In a recent review and meta-analysis of randomized controlled trials (Circulation 2020;141:803-814), an international team of researchers identified 16 randomized controlled trials that compared the effects of the intake of coconut oil with other common vegetable-based oils, such as soybean oil, olive oil, or safflower oil.
From their analysis, the authors excluded studies that were *not* randomized controlled trials; those that included infants, animals, mice, or cell studies [that is, in vitro studies]; were literature reviews, cross-sectional, or prospective studies; were shorter than 2 weeks in length; compared coconut oil with "inappropriate" interventions, such as comparing coconut oil with fresh coconut, coconut milk, oils from mixed sources, oils that were nothing but lauric acids (one of the well-regarded sources of fats in coconut oils), or fish oils; or compared coconut oil to oils to artificial oils. Further, the included studies had to last at least 2 weeks and focus on the oils' effects on cholesterol scores; weight; body fat; waist circumference; glucose scores; or other clinical scores.
The authors of this study identified just 17 published randomized controlled trials that met the criteria. These included 730 participants.
Seven of the studies were performed in the United States, 2 in Europe, 6 in Asia, and 2 in Brazil, and most participants had normal cholesterol scores at the start of their studies. 10 of the trials provided either foods or entire meals for the participants' consumption while 5 provided cooking oils for the participants to use at home and 2 provided coconut oil in a capsule for daily consumption.
The authors obtained the data from each included study and pooled the results after standardizing the data gathered. They found that compared to non-tropical vegetable oils (that is, oils that were not coconut oil or palm oil), those who consumed the coconut oil saw an 8.6% increase in their LDL cholesterol (the bad cholesterol), a 7.8% increase in their HDL cholesterol (the good cholesterol), with no significant change in triglycerides but a statistically significant increase in total cholesterol.
Compared with palm oil (note that this is not 'palm kernel oil'), coconut oil increased total, LDL, and HDL cholesterol, but again, not triglycerides.
When the authors focused on whether coconut oil consumption affected body weight, waist circumference, body fat percentage, or glucose scores, the authors note only that the number of studies were too small for "a meaningful meta-analysis."
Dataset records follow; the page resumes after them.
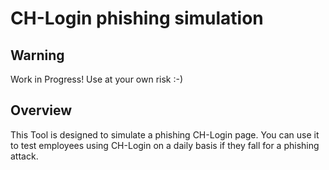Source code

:# CH-Login phishing simulation

## Warning

Work in Progress! Use at your own risk :-)

## Overview
This Tool is designed to simulate a phishing CH-Login page. You can use it to test employees using CH-Login on a daily basis if they fall for a phishing attack.
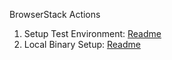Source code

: BrowserStack Actions

1. Setup Test Environment: [Readme](./setup-env/README.md)
2. Local Binary Setup: [Readme](./setup-local/README.md)
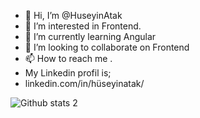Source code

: - 👋 Hi, I’m @HuseyinAtak
- 👀 I’m interested in Frontend.
- 🌱 I’m currently learning Angular
- 💞️ I’m looking to collaborate on Frontend
- 📫 How to reach me .
- My Linkedin profil is;
- linkedin.com/in/hüseyinatak/

![Github stats 2](https://github-readme-stats.vercel.app/api?username=HuseyinAtak&show_icons=true&theme=radical)
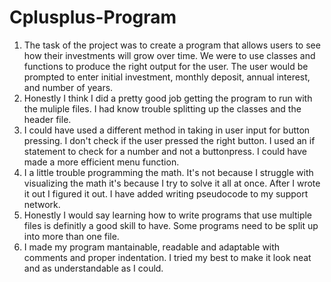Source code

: # Cplusplus-Program

1. The task of the project was to create a program that allows users to see how their investments will grow over time. We were to use classes and functions to produce the right output for the user. The user would be prompted to enter initial investment, monthly deposit, annual interest, and number of years. 
2. Honestly I think I did a pretty good job getting the program to run with the muliple files. I had know trouble splitting up the classes and the header file.
3. I could have used a different method in taking in user input for button pressing. I don't check if the user pressed the right button. I used an if statement to check for a number and not a buttonpress. I could have made a more efficient menu function.
4. I a little trouble programming the math. It's not because I struggle with visualizing the math it's because I try to solve it all at once. After I wrote it out I figured it out. I have added writing pseudocode to my support network.
5. Honestly I would say learning how to write programs that use multiple files is definitly a good skill to have. Some programs need to be split up into more than one file. 
6. I made my program mantainable, readable and adaptable with comments and proper indentation. I tried my best to make it look neat and as understandable as I could.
In brief, "Our results on the adverse effects of coconut oil as compared with alternative cooking oils on LDL-choolesterol concentrations... align with dietary recommendations to replace saturated fat with polyunsaturated fat." Further, "there was no convincing evidence to support the consumption of coconut oil over nontropical vegetable oils for [cardiovascular] risk reduction."
The proponents of coconut oil have argued that the fats in coconut oil are made of medium-chain fatty acids (MCFAs), which are more rapidly absorbed than long-chain fatty acids (the more usual saturated fatty acids) and are therefore less harmful than most saturated fats.
The problem is that about half of the total fatty acids in coconut oil are lauric acids, which although chemically are considered MCFAs, are treated by the body more like long-chain fatty acids. In addition, another 25% of the fat in the fat in coconut oil is more standard long-chain fatty acids.
While more randomized controlled trials into coconut oil's effects on body weight, waist circumference, body fat, etc., might be worthwhile, I think it's clear that unless quite convincing evidence is presented, coconut oil should be treated as the mostly saturated fat it is: one to mostly avoid in favor of oils higher in poly- and mono-unsaturated fats.